Weather Underground notes:
The holes may foreshadow bigger problems for our planet in the near future, scientists worry. Permafrost around the Arctic contains methane and carbon dioxide, and both could be dangerous to our environment if released, according to a report from the National Snow and Ice Data Center. As long as the permafrost remains frozen, the report adds, this isn’t a concern, but climate models have painted a grim future for rising temperatures in the Arctic.
And with temperatures in the Arctic, and especially over Siberia, rising so fast, the permafrost is not remaining frozen. It is instead thawing. And together with this thaw comes a growing release of carbon stored there over the 2-3 million year period since the ice ages began their long reign. It is a release we can expect to continue together with human-caused warming. One that is critical to abate as much as possible, if we are to have much hope for a climate favorable for human beings and the continuing diversity of life on this world. How rapidly and violently the Arctic responds to our insults depends on how hard we push it. And right now, through an amazing human carbon emission, we are now pushing the Arctic very hard.

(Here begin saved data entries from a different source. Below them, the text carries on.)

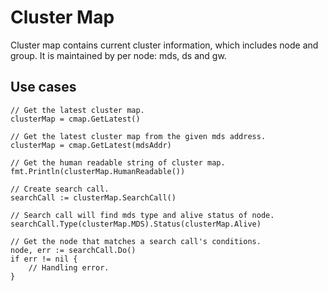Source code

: # Cluster Map

Cluster map contains current cluster information, which includes node and group.
It is maintained by per node: mds, ds and gw.

## Use cases

```
// Get the latest cluster map.
clusterMap = cmap.GetLatest()

// Get the latest cluster map from the given mds address.
clusterMap = cmap.GetLatest(mdsAddr)

// Get the human readable string of cluster map.
fmt.Println(clusterMap.HumanReadable())

// Create search call.
searchCall := clusterMap.SearchCall()

// Search call will find mds type and alive status of node.
searchCall.Type(clusterMap.MDS).Status(clusterMap.Alive)

// Get the node that matches a search call's conditions.
node, err := searchCall.Do()
if err != nil {
    // Handling error.
}
```
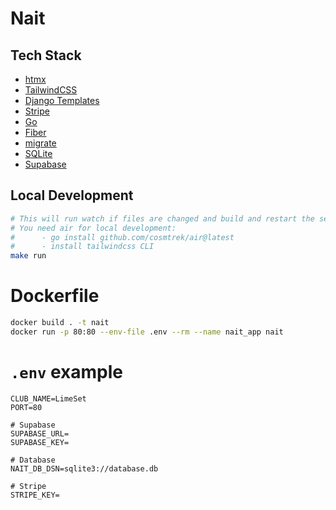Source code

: # Nait

## Tech Stack
- [htmx](https://htmx.org)
- [TailwindCSS](https://tailwindcss.com)
- [Django Templates](https://docs.djangoproject.com/en/4.2/topics/templates)
- [Stripe](https://stripe.com/docs/api)
- [Go](https://go.dev)
- [Fiber](https://docs.gofiber.io)
- [migrate](https://github.com/golang-migrate/migrate)
- [SQLite](https://www.sqlite.org/index.html)
- [Supabase](https://supabase.com)

## Local Development

```bash
# This will run watch if files are changed and build and restart the server
# You need air for local development:
#      - go install github.com/cosmtrek/air@latest
#      - install tailwindcss CLI
make run
```

# Dockerfile
```bash
docker build . -t nait
docker run -p 80:80 --env-file .env --rm --name nait_app nait
```

# `.env` example

```.env
CLUB_NAME=LimeSet
PORT=80

# Supabase
SUPABASE_URL=
SUPABASE_KEY=

# Database
NAIT_DB_DSN=sqlite3://database.db

# Stripe
STRIPE_KEY=
```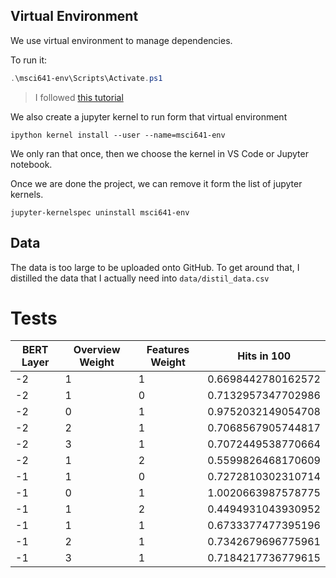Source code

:## Virtual Environment

We use virtual environment to manage dependencies.

To run it:

```powershell
.\msci641-env\Scripts\Activate.ps1
```

> I followed [this tutorial](https://www.geeksforgeeks.org/using-jupyter-notebook-in-virtual-environment/)

We also create a jupyter kernel to run form that virtual environment

```
ipython kernel install --user --name=msci641-env
```

We only ran that once, then we choose the kernel in VS Code or Jupyter notebook.

Once we are done the project, we can remove it form the list of jupyter kernels.

```
jupyter-kernelspec uninstall msci641-env
```

## Data

The data is too large to be uploaded onto GitHub. To get around that, I distilled the data that I actually need into `data/distil_data.csv`

# Tests

| BERT Layer | Overview Weight | Features Weight | Hits in 100        |
| ---------- | --------------- | --------------- | ------------------ |
| -2         | 1               | 1               | 0.6698442780162572 |
| -2         | 1               | 0               | 0.7132957347702986 |
| -2         | 0               | 1               | 0.9752032149054708 |
| -2         | 2               | 1               | 0.7068567905744817 |
| -2         | 3               | 1               | 0.7072449538770664 |
| -2         | 1               | 2               | 0.5599826468170609 |
| -1         | 1               | 0               | 0.7272810302310714 |
| -1         | 0               | 1               | 1.0020663987578775 |
| -1         | 1               | 2               | 0.4494931043930952 |
| -1         | 1               | 1               | 0.6733377477395196 |
| -1         | 2               | 1               | 0.7342679696775961 |
| -1         | 3               | 1               | 0.7184217736779615 |
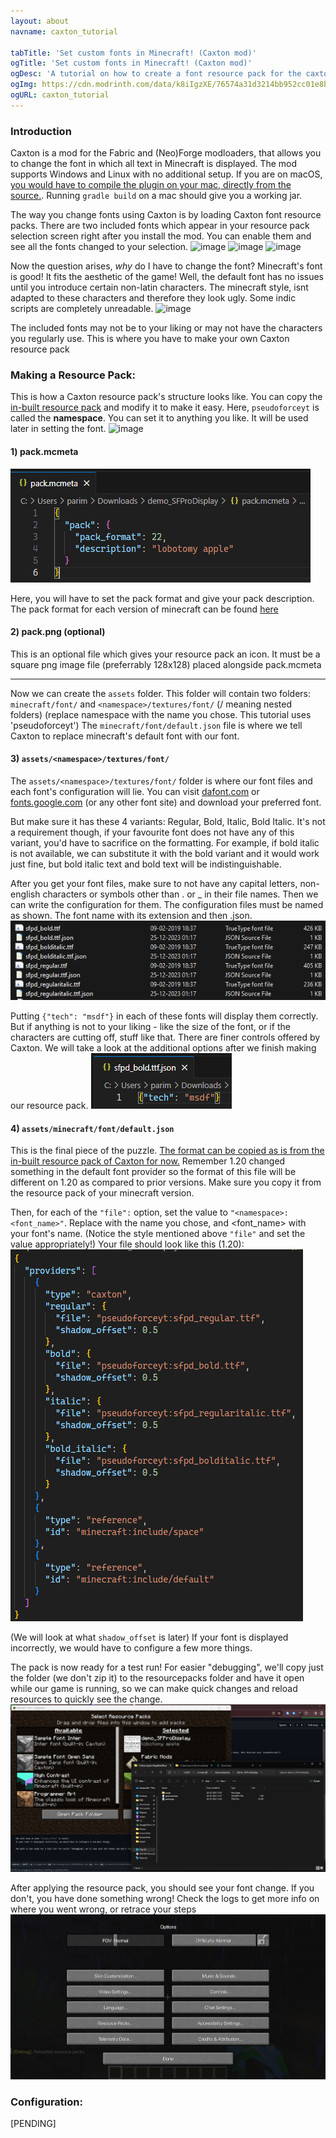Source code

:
 ```yaml
---
layout: about
navname: caxton_tutorial

tabTitle: 'Set custom fonts in Minecraft! (Caxton mod)'
ogTitle: 'Set custom fonts in Minecraft! (Caxton mod)'
ogDesc: 'A tutorial on how to create a font resource pack for the caxton mod for Minecraft Java Edition'
ogImg: https://cdn.modrinth.com/data/k8iIgzXE/76574a31d3214bb952cc01e8b5085b6e9a365f27.png
ogURL: caxton_tutorial
---
```


### Introduction

Caxton is a mod for the Fabric and (Neo)Forge modloaders, that allows you to change the font in which all text in Minecraft is displayed. The mod supports Windows and Linux with no additional setup. If you are on macOS, [you would have to compile the plugin on your mac, directly from the source.](https://gitlab.com/Kyarei/caxton#building-from-source). Running `gradle build` on a mac should give you a working jar.

The way you change fonts using Caxton is by loading Caxton font resource packs. There are two included fonts which appear in your resource pack selection screen right after you install the mod. You can enable them and see all the fonts changed to your selection.
![image](https://raw.githubusercontent.com/pseudosmp/pseudosmp.github.io/refs/heads/master/docs/media/caxton/caxton_1.webp)
![image](https://raw.githubusercontent.com/pseudosmp/pseudosmp.github.io/refs/heads/master/docs/media/caxton/caxton_2.webp)
![image](https://raw.githubusercontent.com/pseudosmp/pseudosmp.github.io/refs/heads/master/docs/media/caxton/caxton_3.webp)

Now the question arises, *why* do I have to change the font? Minecraft's font is good! It fits the aesthetic of the game! Well, the default font has no issues until you introduce certain non-latin characters. The minecraft style, isnt adapted to these characters and therefore they look ugly. Some indic scripts are completely unreadable.
![image](https://raw.githubusercontent.com/pseudosmp/pseudosmp.github.io/refs/heads/master/docs/media/caxton/caxton_4.webp)

The included fonts may not be to your liking or may not have the characters you regularly use. This is where you have to make your own Caxton resource pack

### Making a Resource Pack:

This is how a Caxton resource pack's structure looks like. You can copy the [in-built resource pack](https://gitlab.com/Kyarei/caxton/-/tree/master/fabric/src/main/resources/resourcepacks?ref_type=heads) and modify it to make it easy. Here, `pseudoforceyt` is called the **namespace**. You can set it to anything you like. It will be used later in setting the font.
![image](https://raw.githubusercontent.com/pseudosmp/pseudosmp.github.io/refs/heads/master/docs/media/caxton/caxton_5.webp)

#### 1) pack.mcmeta
![image](https://raw.githubusercontent.com/pseudosmp/pseudosmp.github.io/refs/heads/master/docs/media/caxton/caxton_6.png)

Here, you will have to set the pack format and give your pack description. The pack format for each version of minecraft can be found [here](https://minecraft.wiki/w/Pack_format)

#### 2) pack.png (optional)
This is an optional file which gives your resource pack an icon. It must be a square png image file (preferrably 128x128) placed alongside pack.mcmeta

***

Now we can create the `assets` folder. This folder will contain two folders: `minecraft/font/` and `<namespace>/textures/font/` (/ meaning nested folders) (replace namespace with the name you chose. This tutorial uses 'pseudoforceyt')
The `minecraft/font/default.json` file is where we tell Caxton to replace minecraft's default font with our font.

#### 3) ```assets/<namespace>/textures/font/```
The `assets/<namespace>/textures/font/` folder is where our font files and each font's configuration will lie. You can visit [dafont.com](https://www.dafont.com/) or [fonts.google.com](https://fonts.google.com/) (or any other font site) and download your preferred font.

But make sure it has these 4 variants: Regular, Bold, Italic, Bold Italic. It's not a requirement though, if your favourite font does not have any of this variant, you'd have to sacrifice on the formatting. For example, if bold italic is not available, we can substitute it with the bold variant and it would work just fine, but bold italic text and bold text will be indistinguishable.

After you get your font files, make sure to not have any capital letters, non-english characters or symbols other than . or _ in their file names. Then we can write the configuration for them.
The configuration files must be named as shown. The font name with its extension and then .json.
![image](https://raw.githubusercontent.com/pseudosmp/pseudosmp.github.io/refs/heads/master/docs/media/caxton/caxton_7.png)

Putting `{"tech": "msdf"}` in each of these fonts will display them correctly. But if anything is not to your liking - like the size of the font, or if the characters are cutting off, stuff like that. There are finer controls offered by Caxton. We will take a look at the additional options after we finish making our resource pack.
![image](https://raw.githubusercontent.com/pseudosmp/pseudosmp.github.io/refs/heads/master/docs/media/caxton/caxton_8.png)

#### 4) ```assets/minecraft/font/default.json```
This is the final piece of the puzzle. [The format can be copied as is from the in-built resource pack of Caxton for now.](https://gitlab.com/Kyarei/caxton/-/blob/master/fabric/src/main/resources/resourcepacks/inter/assets/minecraft/font/default.json?ref_type=heads) Remember 1.20 changed something in the default font provider so the format of this file will be different on 1.20 as compared to prior versions. Make sure you copy it from the resource pack of your minecraft version. 

Then, for each of the `"file":` option, set the value to `"<namespace>:<font_name>"`. Replace <namespace> with the name you chose, and <font_name> with your font's name. (Notice the style mentioned above `"file"` and set the value appropriately!)
Your file should look like this (1.20):
![image](https://raw.githubusercontent.com/pseudosmp/pseudosmp.github.io/refs/heads/master/docs/media/caxton/caxton_9.png)

(We will look at what `shadow_offset` is later)
If your font is displayed incorrectly, we would have to configure a few more things.

The pack is now ready for a test run! For easier "debugging", we'll copy just the folder (we don't zip it) to the resourcepacks folder and have it open while our game is running, so we can make quick changes and reload resources to quickly see the change.
![image](https://raw.githubusercontent.com/pseudosmp/pseudosmp.github.io/refs/heads/master/docs/media/caxton/caxton_10.png)

After applying the resource pack, you should see your font change. If you don't, you have done something wrong! Check the logs to get more info on where you went wrong, or retrace your steps
![image](https://raw.githubusercontent.com/pseudosmp/pseudosmp.github.io/refs/heads/master/docs/media/caxton/caxton_11.png)

### Configuration:

[PENDING]
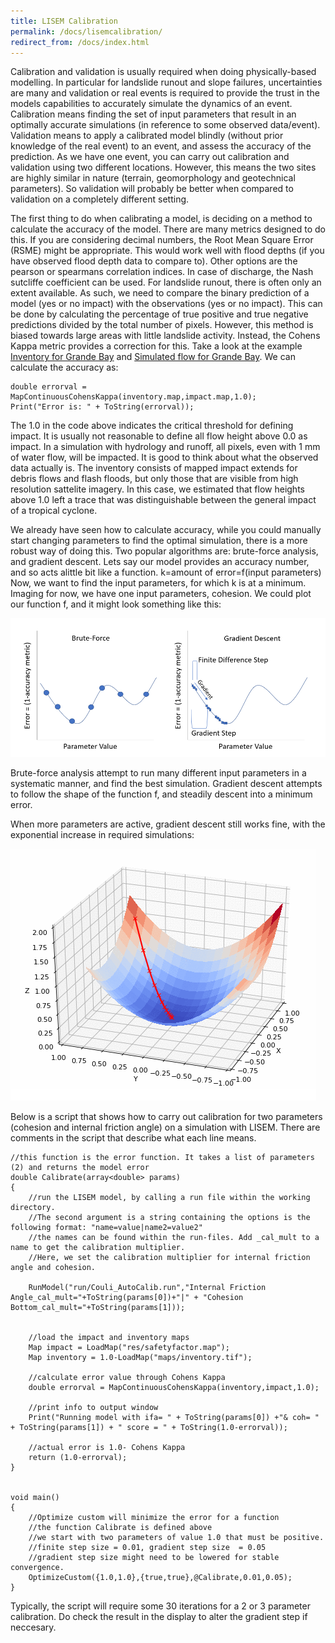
 ```yaml
---
title: LISEM Calibration
permalink: /docs/lisemcalibration/
redirect_from: /docs/index.html
---
```


Calibration and validation is usually required when doing physically-based modelling. 
In particular for landslide runout and slope failures, uncertainties are many and validation or real events is required to provide the trust in the models capabilities to accurately simulate the dynamics of an event. 
Calibration means finding the set of input parameters that result in an optimally accurate simulations (in reference to some observed data/event).
Validation means to apply a calibrated model blindly (without prior knowledge of the real event) to an event, and assess the accuracy of the prediction.
As we have one event, you can carry out calibration and validation using two different locations. However, this means the two sites are highly similar in nature (terrain, geomorphology and geotechnical parameters). 
So validation will probably be better when compared to validation on a completely different setting.

The first thing to do when calibrating a model, is deciding on a method to calculate the accuracy of the model.
There are many metrics designed to do this. If you are considering decimal numbers, the Root Mean Square Error (RSME) might be appropriate.
This would work well with flood depths (if you have observed flood depth data to compare to). Other options are the pearson or spearmans correlation indices.
In case of discharge, the Nash sutcliffe coefficient can be used.
For landslide runout, there is often only an extent available. As such, we need to compare the binary prediction of a model (yes or no impact) with the observations (yes or no impact).
This can be done by calculating the percentage of true positive and true negative predictions divided by the total number of pixels.
However, this method is biased towards large areas with little landslide activity.
Instead, the Cohens Kappa metric provides a correction for this.
Take a look at the example [Inventory for Grande Bay](https://sourceforge.net/projects/lisem/files/LISEM%20%28beta%20release%20new%20software%29/ExampleGeoData/GrandBay/inventory.map/download) and [Simulated flow for Grande Bay](https://sourceforge.net/projects/lisem/files/LISEM%20%28beta%20release%20new%20software%29/ExampleGeoData/GrandBay/initialsh.map/download).
We can calculate the accuracy as: 

```
double errorval = MapContinuousCohensKappa(inventory.map,impact.map,1.0);
Print("Error is: " + ToString(errorval));
```

The 1.0 in the code above indicates the critical threshold for defining impact. It is usually not reasonable to define all flow height above 0.0 as impact. In a simulation with hydrology and runoff, all pixels, even with 1 mm of water flow, will be impacted.
It is good to think about what the observed data actually is. The inventory consists of mapped impact extends for debris flows and flash floods, but only those that are visible from high resolution sattelite imagery.
In this case, we estimated that flow heights above 1.0 left a trace that was distinguishable between the general impact of a tropical cyclone.


We already have seen how to calculate accuracy, while you could manually start changing parameters to find the optimal simulation, there is a more robust way of doing this. Two popular algorithms are: brute-force analysis, and gradient descent.
Lets say our model provides an accuracy number, and so acts alittle bit like a function.
k=amount of error=f(input parameters)
Now, we want to find the input parameters, for which k is at a minimum.
Imaging for now, we have one input parameters, cohesion. We could plot our function f, and it might look something like this:

![Model](/assets/img/model_calibration.png)

Brute-force analysis attempt to run many different input parameters in a systematic manner, and find the best simulation.
Gradient descent attempts to follow the shape of the function f, and steadily descent into a minimum error.

When more parameters are active, gradient descent still works fine, with the exponential increase in required simulations:

![Model](/assets/img/model_calibration2d.png)

Below is a script that shows how to carry out calibration for two parameters (cohesion and internal friction angle) on a simulation with LISEM. There are comments in the script that describe what each line means.

```
//this function is the error function. It takes a list of parameters (2) and returns the model error 
double Calibrate(array<double> params)
{​​​
	//run the LISEM model, by calling a run file within the working directory.
	//The second argument is a string containing the options is the following format: "name=value|name2=value2"
	//the names can be found within the run-files. Add _cal_mult to a name to get the calibration multiplier.
	//Here, we set the calibration multiplier for internal friction angle and cohesion.
	
	RunModel("run/Couli_AutoCalib.run","Internal Friction Angle_cal_mult="+ToString(params[0])+"|" + "Cohesion Bottom_cal_mult="+ToString(params[1]));


	//load the impact and inventory maps
	Map impact = LoadMap("res/safetyfactor.map");
	Map inventory = 1.0-LoadMap("maps/inventory.tif");
	
	//calculate error value through Cohens Kappa
	double errorval = MapContinuousCohensKappa(inventory,impact,1.0);

	//print info to output window
	Print("Running model with ifa= " + ToString(params[0]) +"& coh= " + ToString(params[1]) + " score = " + ToString(1.0-errorval));

	//actual error is 1.0- Cohens Kappa
	return (1.0-errorval);
}​​​


void main()
{​​​
	//Optimize custom will minimize the error for a function
	//the function Calibrate is defined above
	//we start with two parameters of value 1.0 that must be positive.
	//finite step size = 0.01, gradient step size  = 0.05
	//gradient step size might need to be lowered for stable convergence.
	OptimizeCustom({​​​1.0,1.0}​​​,{​​​true,true}​​​,@Calibrate,0.01,0.05);
}​​​
```

Typically, the script will require some 30 iterations for a 2 or 3 parameter calibration. Do check the result in the display to alter the gradient step if neccesary.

Jason Box, a prominent Arctic researcher and head of the Dark Snow Project, noted Sunday in his blog, Meltfactor:
What’s the take home message, if you ask me? Because elevated atmospheric carbon from fossil fuel burning is the trigger mechanism poking the climate dragon. The trajectory we’re on is to awaken a runaway climate heating that will ravage global agricultural systems leading to mass famine, conflict. Sea level rise will be a small problem by comparison. We simply MUST lower atmospheric carbon emissions. This should start with limiting the burning of fossil fuels from conventional sources; chiefly coal, followed by tar sands [block the pipeline]; reduce fossil fuel use elsewhere for example in liquid transportation fuels; engage in a massive reforestation program to have side benefits of sustainable timber, reduced desertification, animal habitat, aquaculture; and redirect fossil fuel subsidies to renewable energy subsidies. This is an all hands on deck moment. We’re in the age of consequences.
If the warming trends continue and fossil fuel burning does not abate, these holes may be only minor explosive outbursts compared to what may follow. In any case, given current trends, it appears entirely possible that more and more of these strange holes will be appearing throughout the Arctic. An ugly sign of the danger inherent to our time.